Specialization is the process of creating structural or domain vocabulary modules that provide new markup for specific requirements.

The essential aspect of specialization is that every element type or attribute defined in a vocabulary module must be based on and consistent with an element type or attribute defined in a more-general vocabulary module or in the base topic or map type.

This requirement ensures that any element, no matter how specialized, can always be mapped back to some known type and therefore understood and processed in terms of that known type. This ensures that all DITA documents, no matter how specialized, can always be processed in some way. That is, new markup should never break existing specialization-aware DITA processing.

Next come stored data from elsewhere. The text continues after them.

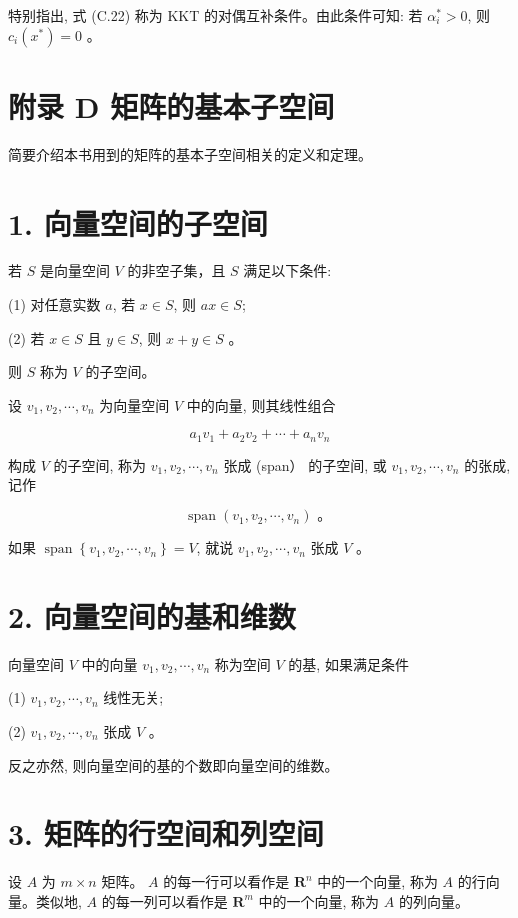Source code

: \documentclass[10pt]{article}
\begin{document}
特别指出, 式 (C.22) 称为 KKT 的对偶互补条件。由此条件可知: 若 $\alpha_{i}^{*}>0$, 则 $c_{i}\left(x^{*}\right)=0$ 。

\section*{附录 D 矩阵的基本子空间}
简要介绍本书用到的矩阵的基本子空间相关的定义和定理。

\section*{1. 向量空间的子空间}
若 $S$ 是向量空间 $V$ 的非空子集，且 $S$ 满足以下条件:

(1) 对任意实数 $a$, 若 $x \in S$, 则 $a x \in S$;

(2) 若 $x \in S$ 且 $y \in S$, 则 $x+y \in S$ 。

则 $S$ 称为 $V$ 的子空间。

设 $v_{1}, v_{2}, \cdots, v_{n}$ 为向量空间 $V$ 中的向量, 则其线性组合

$$
a_{1} v_{1}+a_{2} v_{2}+\cdots+a_{n} v_{n}
$$

构成 $V$ 的子空间, 称为 $v_{1}, v_{2}, \cdots, v_{n}$ 张成 (span） 的子空间, 或 $v_{1}, v_{2}, \cdots, v_{n}$ 的张成, 记作

$$
\operatorname{span}\left(v_{1}, v_{2}, \cdots, v_{n}\right) \text { 。 }
$$

如果 $\operatorname{span}\left\{v_{1}, v_{2}, \cdots, v_{n}\right\}=V$, 就说 $v_{1}, v_{2}, \cdots, v_{n}$ 张成 $V$ 。

\section*{2. 向量空间的基和维数}
向量空间 $V$ 中的向量 $v_{1}, v_{2}, \cdots, v_{n}$ 称为空间 $V$ 的基, 如果满足条件

(1) $v_{1}, v_{2}, \cdots, v_{n}$ 线性无关;

(2) $v_{1}, v_{2}, \cdots, v_{n}$ 张成 $V$ 。

反之亦然, 则向量空间的基的个数即向量空间的维数。

\section*{3. 矩阵的行空间和列空间}
设 $A$ 为 $m \times n$ 矩阵。 $A$ 的每一行可以看作是 $\boldsymbol{R}^{n}$ 中的一个向量, 称为 $A$ 的行向量。类似地, $A$ 的每一列可以看作是 $\boldsymbol{R}^{m}$ 中的一个向量, 称为 $A$ 的列向量。
\end{document}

Every element type exists in a specialization hierarchy that goes from the base module (topic or map) through any intermediate modules to the element itself.

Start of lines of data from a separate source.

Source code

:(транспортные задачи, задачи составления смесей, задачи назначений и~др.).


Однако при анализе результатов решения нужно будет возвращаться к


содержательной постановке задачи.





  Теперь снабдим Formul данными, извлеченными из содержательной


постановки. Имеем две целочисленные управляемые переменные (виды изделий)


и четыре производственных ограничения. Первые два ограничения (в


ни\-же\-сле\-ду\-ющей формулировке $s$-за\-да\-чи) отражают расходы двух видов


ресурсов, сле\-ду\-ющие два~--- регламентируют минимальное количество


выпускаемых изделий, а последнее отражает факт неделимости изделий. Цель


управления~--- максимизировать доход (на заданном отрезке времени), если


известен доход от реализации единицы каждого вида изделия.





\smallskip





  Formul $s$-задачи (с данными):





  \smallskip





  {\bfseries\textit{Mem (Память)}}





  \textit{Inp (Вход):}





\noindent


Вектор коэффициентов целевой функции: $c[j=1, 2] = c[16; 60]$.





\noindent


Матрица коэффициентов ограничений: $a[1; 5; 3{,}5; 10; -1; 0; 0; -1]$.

For example, if you defined a specialization of <concept> called <myConcept>, its specialization hierarchy would be <topic> -> <concept> -> <myConcept>. A processor given a <myConcept> document would be able to process it as a <myConcept> topic, a <concept> topic, or a generic <topic>, as appropriate.

The magic of specialization is the @class attribute.

Every DITA element must have a @class attribute. The value of the class attribute is the specification of the specialization hierarchy for the element. The syntax of the @class attribute is:
  • A leading "-" or "+" character: "-" for structural types, "+" for domain types.
  • One or more space-separated module/element-type pairs: "topic/p,""topic/body,""hi-d/i," etc.
  • A trailing space character, which ensures accurate string matching on the last term in the hierarchy
For the <myConcept> topic type the @class value would be
"- topic/topic concept/concept myConcept/myConcept "
Which you read right to left as:
The <myConcept> element in the "myConcept" module, which specializes <concept> from the "concept" module, which in turn specializes <topic> from the "topic" module.
If the <myConcept> topic type defined a specialized body element, say <myConceptBody>, then its @class value would be:
"- topic/body concept/conbody myConcept/myConceptBody "
Looking at an instance of the <myConcept> element, you would find these @class attributes:
<myConcept id="topicid"
  class="- topic/topic concept/concept myConcept/myConcept "
>
  <title>My Concept</title>
  <myConceptBody
    class="- topic/body concept/conbody myConcept/myConceptBody "
  >
</myConcept>

Note that these are attributes of element instances. While we tend to think of the @class attribute as something that is set in DTDs or XSDs, that is merely a convenience. What's really important is that the attributes are available to XML processors, which will be the case whether they are defaulted in DTDs or specified explicitly in instances—the two are identical to XML processors.

The magic of the @class attribute is that specialized DITA documents can "just work" when processed by general-purpose specialization-aware processors, such as the DITA Open Toolkit.

One implication of this magic is that you can define new markup without needing to also implement all the different forms of processing that might be applied to that markup—it will just work. To the degree that your specialized markup doesn't require any specialized processing, then you will never need to implement new processing for it.

If your specialized markup does require specific processing, DITA-aware tools will tend to make adding that processing easier because they tend themselves to be modular. For example, the DITA Open Toolkit provides a general plugin mechanism that makes it easy to implement and deploy specialization-specific processing that extends the out-of-the-box processing using the smallest amount of custom code possible.